TASK REQUIREMENTS: Among the lines below, tally those that hold "dict". Return the number and nothing more.

[Data entries]
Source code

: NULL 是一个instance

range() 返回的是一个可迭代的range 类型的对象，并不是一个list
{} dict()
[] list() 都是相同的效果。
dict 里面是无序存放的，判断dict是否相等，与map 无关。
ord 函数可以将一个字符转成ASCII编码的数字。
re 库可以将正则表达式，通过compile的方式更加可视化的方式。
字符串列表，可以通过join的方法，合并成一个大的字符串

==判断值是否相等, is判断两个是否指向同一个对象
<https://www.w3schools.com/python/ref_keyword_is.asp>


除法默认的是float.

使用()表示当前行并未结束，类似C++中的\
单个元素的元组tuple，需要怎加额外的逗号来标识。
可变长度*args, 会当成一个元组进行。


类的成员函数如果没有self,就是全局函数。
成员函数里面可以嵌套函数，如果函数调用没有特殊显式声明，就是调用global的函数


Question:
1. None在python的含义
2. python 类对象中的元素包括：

YOUR RESPONSE: 2